The Lakers lacked balance offensively and, quite offensively, lacked defense.
After three quarters, both coaches pulled their starters. Bryant had more than half of the Lakers' points when he left the game at the end of the third quarter. He had 44 points on 15-34 shooting, 44 percent, and the other Lakers had 35 points on 12-44 shooting, 27 percent.
Had he played the fourth quarter, which would have been pointless, he would likely have hit a half-century and would have had a crack at a 60-point game. In his 19th season of chasing history with every shot, Bryant was hardly shy when it came to shooting, but the Warriors were hardly bothered by Bryant's scoring.
Lakers' coach Byron Scott threw in the towel with 12 minutes to play, as the Warriors were up by 36 points and had led by as many as 38 points. As has been the case far too often this season, the final score was an afterthought.
The Lakers fell to 1-9 on the season. Next, the team plays in Atlanta on Tuesday evening at 5:30 p.m. Pacific Time. Nick Young expects to play his first game of the season, so at least, there is that to look forward to.
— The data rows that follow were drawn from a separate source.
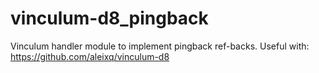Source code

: # vinculum-d8_pingback
Vinculum handler module to implement pingback ref-backs.
Useful with: https://github.com/aleixq/vinculum-d8
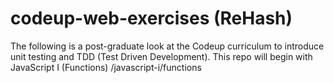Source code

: # codeup-web-exercises (ReHash)

The following is a post-graduate look at the Codeup curriculum to introduce unit testing and TDD (Test Driven Development).
This repo will begin with JavaScript I (Functions) /javascript-i/functions
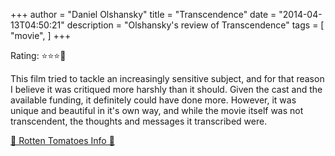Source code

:+++
author = "Daniel Olshansky"
title = "Transcendence"
date = "2014-04-13T04:50:21"
description = "Olshansky's review of Transcendence"
tags = [
    "movie",
]
+++

Rating: ⭐⭐⭐🌟

This film tried to tackle an increasingly sensitive subject, and for that reason I believe it was critiqued more harshly than it should. Given the cast and the available funding, it definitely could have done more. However, it was unique and beautiful in it's own way, and while the movie itself was not transcendent, the thoughts and messages it transcribed were.

[🍅 Rotten Tomatoes Info 🍅](https://www.rottentomatoes.com//m/transcendence_2014)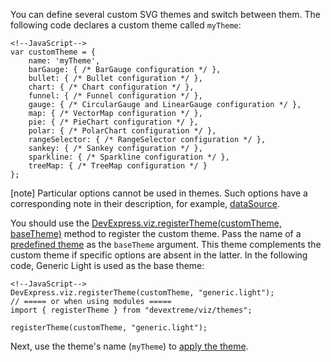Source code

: You can define several custom SVG themes and switch between them. The following code declares a custom theme called `myTheme`:

    <!--JavaScript-->
    var customTheme = {
        name: 'myTheme',
        barGauge: { /* BarGauge configuration */ },
        bullet: { /* Bullet configuration */ },
        chart: { /* Chart configuration */ },
        funnel: { /* Funnel configuration */ },
        gauge: { /* CircularGauge and LinearGauge configuration */ },
        map: { /* VectorMap configuration */ },
        pie: { /* PieChart configuration */ },
        polar: { /* PolarChart configuration */ },
        rangeSelector: { /* RangeSelector configuration */ },
        sankey: { /* Sankey configuration */ },
        sparkline: { /* Sparkline configuration */ },
        treeMap: { /* TreeMap configuration */ }
    };

[note] Particular options cannot be used in themes. Such options have a corresponding note in their description, for example, [dataSource](/api-reference/20%20Data%20Visualization%20Widgets/BaseChart/1%20Configuration/dataSource.md '/Documentation/ApiReference/Data_Visualization_Widgets/dxChart/Configuration/#dataSource').

You should use the [DevExpress.viz.registerTheme(customTheme, baseTheme)](/api-reference/50%20Common/utils/viz/3%20Methods/registerTheme(customTheme_baseTheme).md '/Documentation/ApiReference/Common/utils/viz/Methods/#registerThemecustomTheme_baseTheme') method to register the custom theme. Pass the name of a [predefined theme](/api-reference/20%20Data%20Visualization%20Widgets/BaseWidget/1%20Configuration/theme.md '/Documentation/ApiReference/Data_Visualization_Widgets/dxChart/Configuration/#theme') as the `baseTheme` argument. This theme complements the custom theme if specific options are absent in the latter. In the following code, Generic Light is used as the base theme:

    <!--JavaScript-->
    DevExpress.viz.registerTheme(customTheme, "generic.light");
    // ===== or when using modules =====
    import { registerTheme } from "devextreme/viz/themes";

    registerTheme(customTheme, "generic.light");

Next, use the theme's name (`myTheme`) to [apply the theme](/concepts/60%20Themes%20and%20Styles/20%20SVG-Based%20Widgets%20Customization/15%20Themes/20%20Apply%20a%20Theme.md '/Documentation/Guide/Themes_and_Styles/SVG-Based_Widgets_Customization/#Themes/Apply_a_Theme').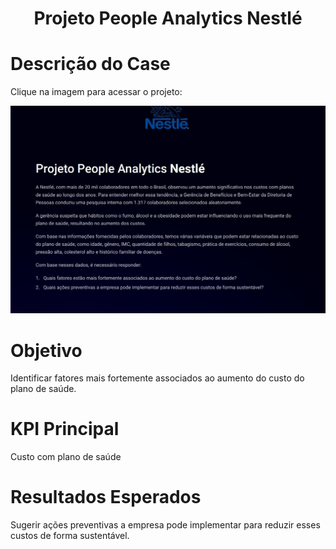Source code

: <div align="center">

# Projeto People Analytics Nestlé


</div>

 
# Descrição do Case

Clique na imagem para acessar o projeto:

[![ProjetoGame](https://github.com/arthurffc8/Projeto-Nestl-/blob/main/Narrativa%20projeto.jpeg)](https://sites.google.com/view/arthurferreira/projetos/projeto-people-analytics-nestl%C3%A9)

# Objetivo
Identificar fatores mais fortemente associados ao aumento do custo do plano de saúde.


# KPI Principal
Custo com plano de saúde 

# Resultados Esperados
Sugerir ações preventivas a empresa pode implementar para reduzir esses custos de forma sustentável.
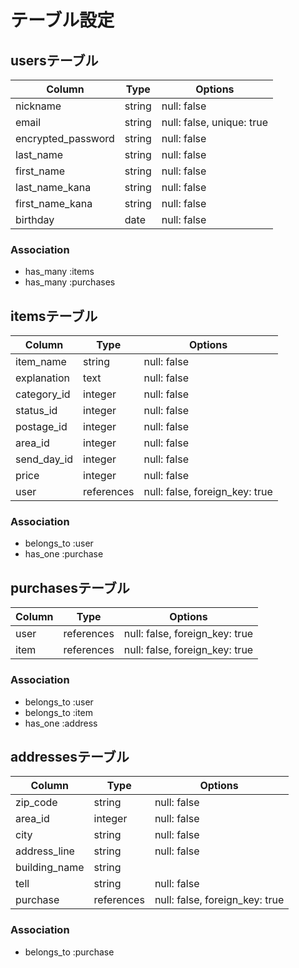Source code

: # テーブル設定

## usersテーブル

| Column             | Type   | Options     |
| ------------------ | ------ | ----------- |
| nickname           | string | null: false |
| email              | string | null: false, unique: true |
| encrypted_password | string | null: false |
| last_name          | string | null: false |
| first_name         | string | null: false |
| last_name_kana     | string | null: false |
| first_name_kana    | string | null: false |
| birthday           | date   | null: false |

### Association

- has_many :items
- has_many :purchases

## itemsテーブル

| Column      | Type       | Options     |
| ----------- | ---------- | ----------- |
| item_name   | string     | null: false |
| explanation | text       | null: false |
| category_id | integer    | null: false |
| status_id   | integer    | null: false |
| postage_id  | integer    | null: false |
| area_id     | integer    | null: false |
| send_day_id | integer    | null: false |
| price       | integer    | null: false |
| user        | references | null: false, foreign_key: true |

### Association

- belongs_to :user
- has_one :purchase

## purchasesテーブル
| Column | Type       | Options     |
| ------ | ---------- | ----------- |
| user   | references | null: false, foreign_key: true |
| item   | references | null: false, foreign_key: true |

### Association

- belongs_to :user
- belongs_to :item
- has_one :address

## addressesテーブル
| Column        | Type       | Options     |
| ------------- | ---------- | ----------- |
| zip_code      | string     | null: false |
| area_id       | integer    | null: false |
| city          | string     | null: false |
| address_line  | string     | null: false |
| building_name | string     |             |
| tell          | string     | null: false |
| purchase      | references | null: false, foreign_key: true |

### Association

- belongs_to :purchase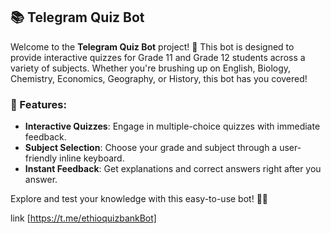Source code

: ## 📚 Telegram Quiz Bot

Welcome to the **Telegram Quiz Bot** project! 🎉 This bot is designed to provide interactive quizzes for Grade 11 and Grade 12 students across a variety of subjects. Whether you're brushing up on English, Biology, Chemistry, Economics, Geography, or History, this bot has you covered!

### 🧠 Features:
- **Interactive Quizzes**: Engage in multiple-choice quizzes with immediate feedback.
- **Subject Selection**: Choose your grade and subject through a user-friendly inline keyboard.
- **Instant Feedback**: Get explanations and correct answers right after you answer.

Explore and test your knowledge with this easy-to-use bot! 📘💡

link [https://t.me/ethioquizbankBot]
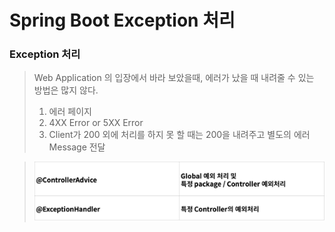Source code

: # Spring Boot Exception 처리

### Exception 처리
> Web Application 의 입장에서 바라 보았을때, 에러가 났을 때 내려줄 수 있는 방법은 많지 않다.
> 
> 1. 에러 페이지  
> 2. 4XX Error or 5XX Error  
> 3. Client가 200 외에 처리를 하지 못 할 때는 200을 내려주고 별도의 에러 Message 전달  

> ![IMG](../../../IMG/15.png)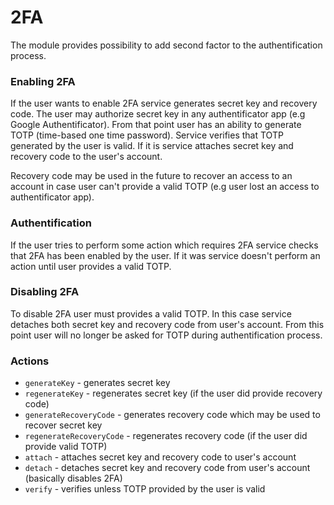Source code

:# 2FA
The module provides possibility to add second factor to the authentification process.

### Enabling 2FA
If the user wants to enable 2FA service generates secret key and recovery code.
The user may authorize secret key in any authentificator app (e.g Google Authentificator).
From that point user has an ability to generate TOTP (time-based one time password).
Service verifies that TOTP generated by the user is valid. If it is service attaches
secret key and recovery code to the user's account.

Recovery code may be used in the future to recover an access to an account in case
user can't provide a valid TOTP (e.g user lost an access to authentificator app).

### Authentification
If the user tries to perform some action which requires 2FA service checks that 2FA
has been enabled by the user. If it was service doesn't perform an action until
user provides a valid TOTP.

### Disabling 2FA
To disable 2FA user must provides a valid TOTP. In this case service detaches
both secret key and recovery code from user's account. From this point user will
no longer be asked for TOTP during authentification process.

### Actions
* `generateKey` - generates secret key
* `regenerateKey` - regenerates secret key (if the user did provide recovery code)
* `generateRecoveryCode` - generates recovery code which may be used to recover secret key
* `regenerateRecoveryCode` - regenerates recovery code (if the user did provide valid TOTP)
* `attach` - attaches secret key and recovery code to user's account
* `detach` - detaches secret key and recovery code from user's account (basically disables 2FA)
* `verify` - verifies unless TOTP provided by the user is valid
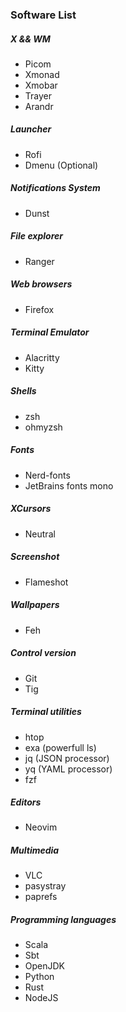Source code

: ### Software List

##### X && WM
- Picom
- Xmonad
- Xmobar
- Trayer
- Arandr

##### Launcher
- Rofi
- Dmenu (Optional)

##### Notifications System
- Dunst

##### File explorer
- Ranger

##### Web browsers
- Firefox

##### Terminal Emulator
- Alacritty
- Kitty

##### Shells
- zsh
- ohmyzsh

##### Fonts
- Nerd-fonts
- JetBrains fonts mono

##### XCursors
- Neutral

##### Screenshot
- Flameshot

##### Wallpapers
- Feh

##### Control version
- Git
- Tig

##### Terminal utilities
- htop
- exa (powerfull ls)
- jq (JSON processor)
- yq (YAML processor)
- fzf

##### Editors
- Neovim

##### Multimedia
- VLC
- pasystray
- paprefs

##### Programming languages
- Scala 
- Sbt
- OpenJDK
- Python
- Rust
- NodeJS

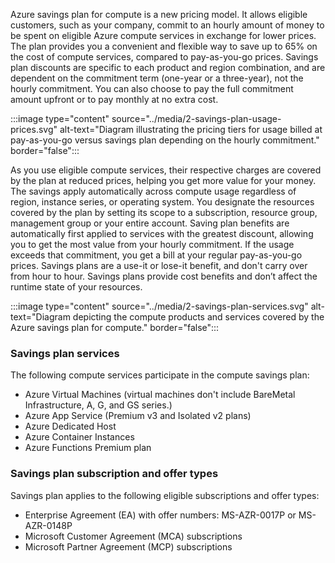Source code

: Azure savings plan for compute is a new pricing model. It allows eligible customers, such as your company, commit to an hourly amount of money to be spent on eligible Azure compute services in exchange for lower prices. The plan provides you a convenient and flexible way to save up to 65% on the cost of compute services, compared to pay-as-you-go prices. Savings plan discounts are specific to each product and region combination, and are dependent on the commitment term (one-year or a three-year), not the hourly commitment. You can also choose to pay the full commitment amount upfront or to pay monthly at no extra cost.

:::image type="content" source="../media/2-savings-plan-usage-prices.svg" alt-text="Diagram illustrating the pricing tiers for usage billed at pay-as-you-go versus savings plan depending on the hourly commitment." border="false":::

As you use eligible compute services, their respective charges are covered by the plan at reduced prices, helping you get more value for your money. The savings apply automatically across compute usage regardless of region, instance series, or operating system. You designate the resources covered by the plan by setting its scope to a subscription, resource group, management group or your entire account. Saving plan benefits are automatically first applied to services with the greatest discount, allowing you to get the most value from your hourly commitment. If the usage exceeds that commitment, you get a bill at your regular pay-as-you-go prices. Savings plans are a use-it or lose-it benefit, and don't carry over from hour to hour. Savings plans provide cost benefits and don’t affect the runtime state of your resources.

:::image type="content" source="../media/2-savings-plan-services.svg" alt-text="Diagram depicting the compute products and services covered by the Azure savings plan for compute." border="false":::

### Savings plan services

The following compute services participate in the compute savings plan:

- Azure Virtual Machines (virtual machines don't include BareMetal Infrastructure, A, G, and GS series.)
- Azure App Service (Premium v3 and Isolated v2 plans)
- Azure Dedicated Host
- Azure Container Instances
- Azure Functions Premium plan

### Savings plan subscription and offer types

Savings plan applies to the following eligible subscriptions and offer types:

- Enterprise Agreement (EA) with offer numbers: MS-AZR-0017P or MS-AZR-0148P
- Microsoft Customer Agreement (MCA) subscriptions
- Microsoft Partner Agreement (MCP) subscriptions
Notes: Ryan Kelly only played 5:25 before leaving with a hamstring issue. The second-year forward has been plagued with hamstring issues and has only featured three games this season. Former Lakers' center Shaquille O'Neal was in attendance and sat on the court. Bryant came over and greeted his former teammate before the game and after the game. The Lakers handed out Elgin Baylor jerseys to fans, and the former Lakers' great was honored at halftime.